#### Work task:
Omit pictures and quote the listing below line by line, from its start through the line that holds "3. I haven't".

#### Task data:
>>>>
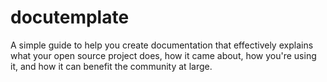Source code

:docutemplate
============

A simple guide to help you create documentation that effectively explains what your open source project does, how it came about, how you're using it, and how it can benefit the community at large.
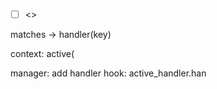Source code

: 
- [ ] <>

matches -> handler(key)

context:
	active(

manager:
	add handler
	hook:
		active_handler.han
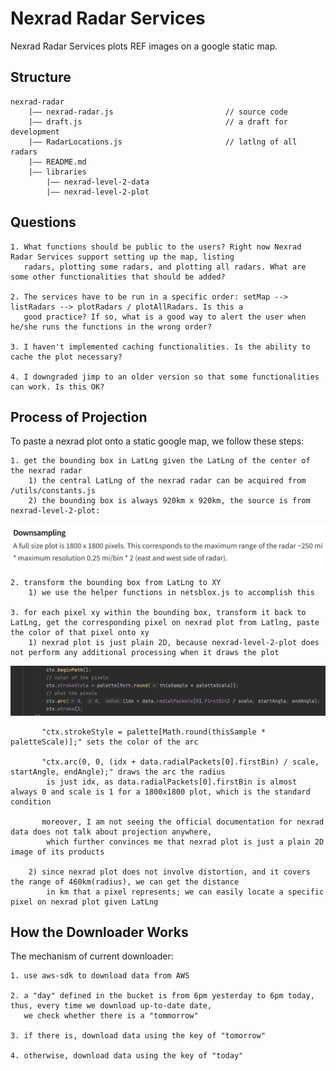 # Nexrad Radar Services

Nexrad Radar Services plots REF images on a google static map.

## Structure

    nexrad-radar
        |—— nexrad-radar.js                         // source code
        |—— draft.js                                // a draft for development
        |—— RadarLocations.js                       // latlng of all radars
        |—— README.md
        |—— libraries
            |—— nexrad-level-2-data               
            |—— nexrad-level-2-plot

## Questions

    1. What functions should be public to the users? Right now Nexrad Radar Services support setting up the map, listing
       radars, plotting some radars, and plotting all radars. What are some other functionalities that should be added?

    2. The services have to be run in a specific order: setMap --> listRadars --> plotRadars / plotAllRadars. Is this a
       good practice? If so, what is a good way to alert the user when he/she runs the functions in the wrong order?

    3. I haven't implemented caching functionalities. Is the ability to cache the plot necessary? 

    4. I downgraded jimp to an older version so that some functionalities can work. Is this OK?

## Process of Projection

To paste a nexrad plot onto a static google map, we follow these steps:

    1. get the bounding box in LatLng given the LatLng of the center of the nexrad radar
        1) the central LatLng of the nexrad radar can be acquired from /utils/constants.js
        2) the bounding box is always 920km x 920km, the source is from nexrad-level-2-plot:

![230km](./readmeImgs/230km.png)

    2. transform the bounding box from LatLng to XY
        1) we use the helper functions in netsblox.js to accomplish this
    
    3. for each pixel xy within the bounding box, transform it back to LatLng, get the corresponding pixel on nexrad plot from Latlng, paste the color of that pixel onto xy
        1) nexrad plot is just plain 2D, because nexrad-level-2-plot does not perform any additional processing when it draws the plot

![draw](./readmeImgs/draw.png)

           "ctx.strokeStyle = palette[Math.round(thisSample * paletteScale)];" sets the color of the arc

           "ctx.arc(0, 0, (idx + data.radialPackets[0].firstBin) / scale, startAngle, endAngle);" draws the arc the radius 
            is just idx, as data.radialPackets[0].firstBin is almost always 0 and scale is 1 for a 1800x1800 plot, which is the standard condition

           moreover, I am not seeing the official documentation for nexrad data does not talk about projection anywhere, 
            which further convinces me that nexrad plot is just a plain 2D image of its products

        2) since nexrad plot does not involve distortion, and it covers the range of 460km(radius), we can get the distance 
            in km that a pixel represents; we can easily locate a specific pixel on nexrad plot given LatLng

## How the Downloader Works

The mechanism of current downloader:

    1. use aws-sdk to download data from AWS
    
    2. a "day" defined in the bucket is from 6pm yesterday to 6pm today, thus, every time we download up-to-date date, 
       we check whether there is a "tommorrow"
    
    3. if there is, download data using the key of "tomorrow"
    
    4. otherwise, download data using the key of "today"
<<<<
#### Solution to the problem:
Source code

:docutemplate
============

A simple guide to help you create documentation that effectively explains what your open source project does, how it came about, how you're using it, and how it can benefit the community at large.
Source code

: 
- [ ] <>

matches -> handler(key)

context:
	active(

manager:
	add handler
	hook:
		active_handler.han
 # Nexrad Radar Services

Nexrad Radar Services plots REF images on a google static map.

## Structure

    nexrad-radar
        |—— nexrad-radar.js                         // source code
        |—— draft.js                                // a draft for development
        |—— RadarLocations.js                       // latlng of all radars
        |—— README.md
        |—— libraries
            |—— nexrad-level-2-data               
            |—— nexrad-level-2-plot

## Questions

    1. What functions should be public to the users? Right now Nexrad Radar Services support setting up the map, listing
       radars, plotting some radars, and plotting all radars. What are some other functionalities that should be added?

    2. The services have to be run in a specific order: setMap --> listRadars --> plotRadars / plotAllRadars. Is this a
       good practice? If so, what is a good way to alert the user when he/she runs the functions in the wrong order?

    3. I haven't implemented caching functionalities. Is the ability to cache the plot necessary? 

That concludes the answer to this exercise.